Perfectionism is not a good goal. This surprises many people. But it’s true.

-It’s not given to us to be perfect. Trying to be so just makes us frustrated nihilists.
-The larger the project, the less likely it is to become perfect, and the more difficult the contemplation of it becomes.
-It’s easier to not do anything, and thus, not mess up, than it is to attempt something that is certain to fall short of perfect.

So what can we do?

We must change our goals. If we need a note from our mother, get the note from Mom. TCole does not have to be perfect. Only by getting away from this unreasonable expectation can we free our minds to perform creative work.

It’s essential because creative work always starts out messy and chaotic. This is a big source of writer’s block; looking at our first draft and thinking it’s not anything someone would want to read. Of course it’s not, beanhead… it’s a first draft.

And this is our job! First, get a bunch of stuff out there, then, make it into something more than a bunch of stuff. Confusing the two processes makes us crazy, because it calls upon two different parts of our brain which do not work together.

So, before each session, decide which part of the brain we are going to use for this particular time, right now. At such a time, we don’t want the other part of the brain to intrude. Concentrate on either getting more stuff on the page, OR making existing stuff make more sense.

Scrivener has marvelous tools that lets us mark text according to their purposes. I use the labels and colored highlighters to let me easily find what fits my mood at the time. That’s how you get stuff done.

We do not strive for perfection, which only messes us up. We are supposed to strive for excellence. Which is a worthy goal we can achieve.

Yeah, procrastination is a killer, and 99.9999% of all writers struggle with it. You’re not alone, not by a long chalk.

Pink is right, the boring truth is that the only way to beat it is by discipline, and a regular routine helps no end.

Werebear is also right that perfectionism is the enemy of progress. Switch off your internal editor and just write.

Finally, you’re right that GTD is designed much more for executives and their ilk, but that doesn’t mean you can’t get some mileage out of it as a writer. I recently wrote a piece about my modified version of GTD after a similar topic on these very boards.

Typical Antony!!

The only discipline Pink knows anything about, is that meted out by a whip and cudgel weilding, basque and fishnet nylons and suspenders wearing middle aged dominatrix on DOM jeeezzzz whereve y bin all y life

Thanks for all the thoughtful replies. They help.

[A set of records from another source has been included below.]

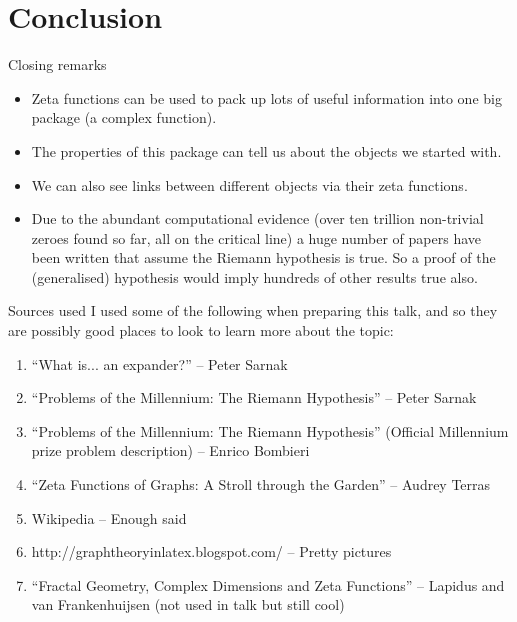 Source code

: \documentclass{beamer}
\begin{document}
\section{Conclusion}
\begin{frame}{Closing remarks}
\begin{itemize}
\item Zeta functions can be used to pack up lots of useful information into one big package (a complex function).
\pause\item The properties of this package can tell us about the objects we started with.
\pause\item We can also see links between different objects via their zeta functions.
\pause\item Due to the abundant computational evidence (over ten trillion non-trivial zeroes found so far, all on the critical line) a huge number of papers have been written that assume the Riemann hypothesis is true.
So a proof of the (generalised) hypothesis would imply hundreds of other results true also.
\end{itemize}
\end{frame}

\begin{frame}{Sources used}
I used some of the following when preparing this talk, and so they are possibly good places to look to learn more about the topic:
\begin{enumerate}
\item ``What is... an expander?'' -- Peter Sarnak
\item ``Problems of the Millennium: The Riemann Hypothesis'' -- Peter Sarnak
\item ``Problems of the Millennium: The Riemann Hypothesis'' (Official Millennium prize problem description) -- Enrico Bombieri
\item ``Zeta Functions of Graphs: A Stroll through the Garden'' -- Audrey Terras
\item Wikipedia -- Enough said
\item http://graphtheoryinlatex.blogspot.com/ -- Pretty pictures
\item ``Fractal Geometry, Complex Dimensions and Zeta Functions'' -- Lapidus and van Frankenhuijsen (not used in talk but still cool)
\end{enumerate}
\end{frame}
\end{document}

Vic, that is a side to you I knew nothing about. It’s also a very, very scary image. :open_mouth:

I think I’m going to retire to the pub before my brain devours my spinal column as a means of defence.

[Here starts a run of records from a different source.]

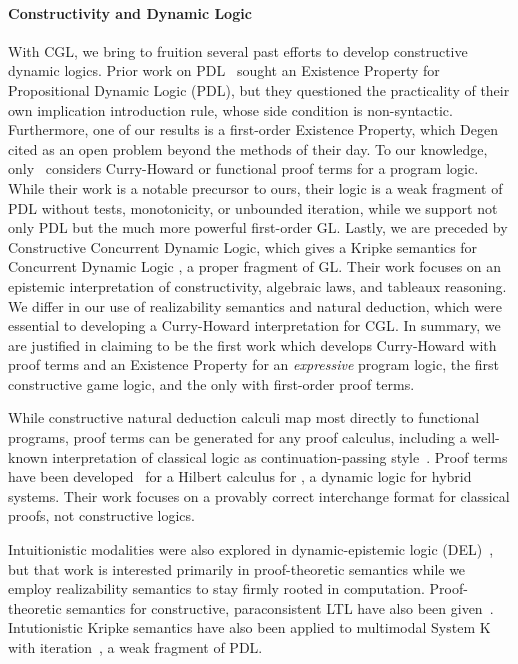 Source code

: \documentclass[12pt]{cmuthesis}
\theoremstyle{definition}
\theoremstyle{remark}
\newcommand{\CGL}{\textsf{CGL}\xspace}
\newcommand{\GL}{GL\xspace}
\begin{document}
\paragraph{Constructivity and Dynamic Logic}
With \CGL, we bring to fruition several past efforts to develop constructive dynamic logics.
Prior work on PDL~\cite{degen2006towards} sought an Existence Property for Propositional Dynamic Logic (PDL), but they questioned the practicality of their own implication introduction rule, whose side condition is non-syntactic.
Furthermore, one of our results is a first-order Existence Property, which Degen cited as an open problem beyond the methods of their day.
To our knowledge, only~\cite{kamide2010strong} considers Curry-Howard or functional proof terms for a program logic.
While their work is a notable precursor to ours, their logic is a weak fragment of PDL without tests, monotonicity, or unbounded iteration, while we support not only PDL but the much more powerful first-order \GL.
Lastly, we are preceded by Constructive Concurrent Dynamic Logic, \cite{DBLP:journals/apal/WijesekeraN05} which gives a Kripke semantics for Concurrent Dynamic Logic \cite{DBLP:journals/jacm/Peleg87}, a proper fragment of \GL.
Their work focuses on an epistemic interpretation of constructivity, algebraic laws, and tableaux reasoning.
We differ in our use of realizability semantics and natural deduction, which were essential to developing a Curry-Howard interpretation for \CGL.
In summary, we are justified in claiming to be the first work which develops Curry-Howard with proof terms and an Existence Property for an \emph{expressive} program logic, the first constructive game logic, and the only with first-order proof terms.

While constructive natural deduction calculi map most directly to functional programs, proof terms can be generated for any proof calculus, including a well-known interpretation of classical logic as continuation-passing style~\cite{DBLP:conf/popl/Griffin90}.
Proof terms have been developed~\cite{DBLP:conf/cpp/FultonP16} for a Hilbert calculus for \dL, a dynamic logic for hybrid systems.
Their work focuses on a provably correct interchange format for classical \dL proofs, not constructive logics.

Intuitionistic modalities were also explored in dynamic-epistemic logic (DEL)~\cite{DBLP:journals/logcom/FrittellaGKPS16}, but that work is interested primarily in proof-theoretic semantics while we employ realizability semantics to stay firmly rooted in computation.
Proof-theoretic semantics for constructive, paraconsistent LTL have also been given~\cite{DBLP:journals/japll/KamideW10}.
Intutionistic Kripke semantics have also been applied to multimodal System K with iteration~\cite{DBLP:journals/fuin/Celani01}, a weak fragment of PDL.
\end{document}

Wasnt me that wrote that Eldritch, onest! I think it was Alexandria. Its the kind of stunt shed pull (Portlander y`know!), and say nothing.

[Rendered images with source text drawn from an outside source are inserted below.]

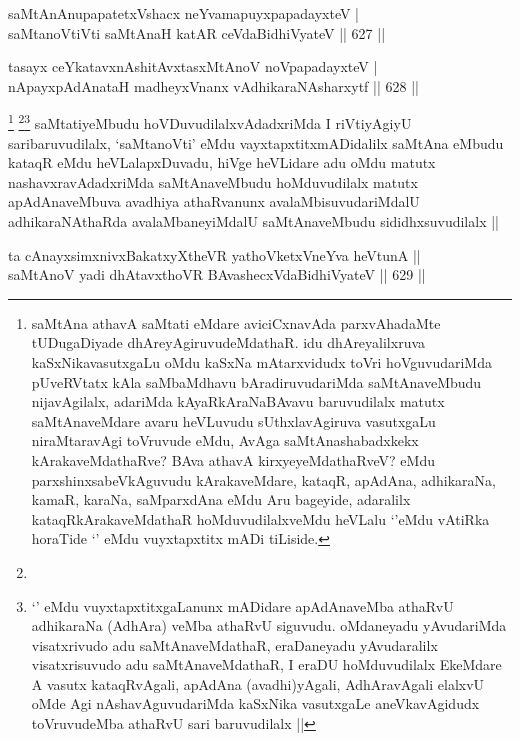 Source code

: \begin{shl}
saMtAnAnupapatetxVshacx neYvamapuyxpapadayxteV | \\
saMtanoVtiVti saMtAnaH katAR ceVdaBidhiVyateV \hfill||  627 ||  
\end{shl}
				
\begin{shl}
tasayx ceYkatavxnAshitAvxtasxMtAnoV noVpapadayxteV | \\
nApayxpAdAnataH madheyxVnanx vA\s dhikaraNAsharxytf \hfill||  628 ||  
\end{shl}

\begin{artha}
\footnote{saMtAna athavA saMtati eMdare aviciCxnavAda parxvAhadaMte tUDugaDiyade dhAreyAgiruvudeMdathaR. idu dhAreyalilxruva kaSxNikavasutxgaLu oMdu kaSxNa mAtarxvidudx toVri hoVguvudariMda pUveRVtatx kAla saMbaMdhavu bAradiruvudariMda saMtAnaveMbudu nijavAgilalx, adariMda kAyaRkAraNaBAvavu baruvudilalx matutx saMtAnaveMdare avaru heVLuvudu sUthxlavAgiruva vasutxgaLu niraMtaravAgi toVruvude eMdu, AvAga saMtAnashabadxkekx kArakaveMdathaRve? BAva athavA kirxyeyeMdathaRveV? eMdu parxshinxsabeVkAguvudu kArakaveMdare, kataqR, apAdAna, adhikaraNa, kamaR, karaNa, saMparxdAna eMdu Aru bageyide, adaralilx kataqRkArakaveMdathaR hoMduvudilalxveMdu heVLalu `\stext'eMdu vAtiRka horaTide `\stext' eMdu vuyxtapxtitx mADi tiLiside.}
\footnote{}\footnote{`\stext' eMdu vuyxtapxtitxgaLanunx mADidare apAdAnaveMba athaRvU adhikaraNa (AdhAra) veMba athaRvU siguvudu. oMdaneyadu yAvudariMda visatxrivudo adu saMtAnaveMdathaR, eraDaneyadu yAvudaralilx visatxrisuvudo adu saMtAnaveMdathaR, I eraDU hoMduvudilalx EkeMdare A vasutx kataqRvAgali, apAdAna (avadhi)yAgali, AdhAravAgali elalxvU oMde Agi nAshavAguvudariMda kaSxNika vasutxgaLe aneVkavAgidudx toVruvudeMba athaRvU sari baruvudilalx ||}
saMtatiyeMbudu hoVDuvudilalxvAdadxriMda I riVtiyAgiyU saribaruvudilalx, `saMtanoVti' eMdu vayxtapxtitxmADidalilx saMtAna eMbudu kataqR eMdu heVLalapxDuvadu, hiVge heVLidare adu oMdu matutx nashavxravAdadxriMda saMtAnaveMbudu hoMduvudilalx matutx apAdAnaveMbuva avadhiya athaRvanunx avalaMbisuvudariMdalU adhikaraNAthaRda avalaMbaneyiMdalU saMtAnaveMbudu sididhxsuvudilalx ||
\end{artha}


\begin{shl}
ta cAnayxsimxnivxBakatxyXtheVR yathoVketxVneYva heVtunA ||  \\
saMtAnoV yadi dhAtavxthoVR BAvashecxVdaBidhiVyateV \hfill||  629 ||  
\end{shl}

I’m having my reputation dragged through the mud, and all I did was offer to show him my etchings!

I would love to think that my procrastination is down to a desire for perfection, but usually I think it’s more laziness.

Maybe I should tell myself that it is perfectionism… and then I’ll be more in awe of myself!

But sometimes you do have to let things slide. I spend my life running from pillar to post. I have two small children. I work 4 days a week. I pretty much work weeknights, since my daylight hours of working only exist between school drop off and pick up. And I prefer to spend my weekends with my family.

I almost always have to drop unfinished projects because I have to go and pick up a child. And once you have them… well you have to feed them and bath them, read stories, brush teeth and sing lullabies to the pesky blighters.

Right now, I should REALLY be writing an email to explain that I am going to send some new buttons and icons and mastheads over tomorrow, because despite taking some good drugs, I am still stuffed up to my eyebrows with a cold and fever, and should just be in bed.

But I saw a notification about a post in this thread, and I clicked it, and now I am here instead of doing what I should be doing.

I totally lack discipline when I think there is something more interesting to do! And I really don’t want to write an email begging off sending over work that I should have finished today.

Ways to beat procrastination:

  1. Set a firm deadline for the project. Better, sign a contract that specifies a deadline. Nothing sharpens the mind more than a noose around one’s neck.

  2. Set a daily minimum goal for wordage, and don’t leave the Mac till you reach that goal. I have a friend who threads his bathrobe belt through the spokes of his chair, to keep himself sitting there and typing.

  3. Set a strict zone of time when you will not be disturbed and not distract yourself with time-wasting. Make that one hour at first, then gradually extend it to four hours, unless you’ve not met the word-goal set in 2.

  4. Pace yourself. If you meet a word goal, within your time limit, it’s time for a little reward. Imbibe modestly. Drink is the curse of the writing class.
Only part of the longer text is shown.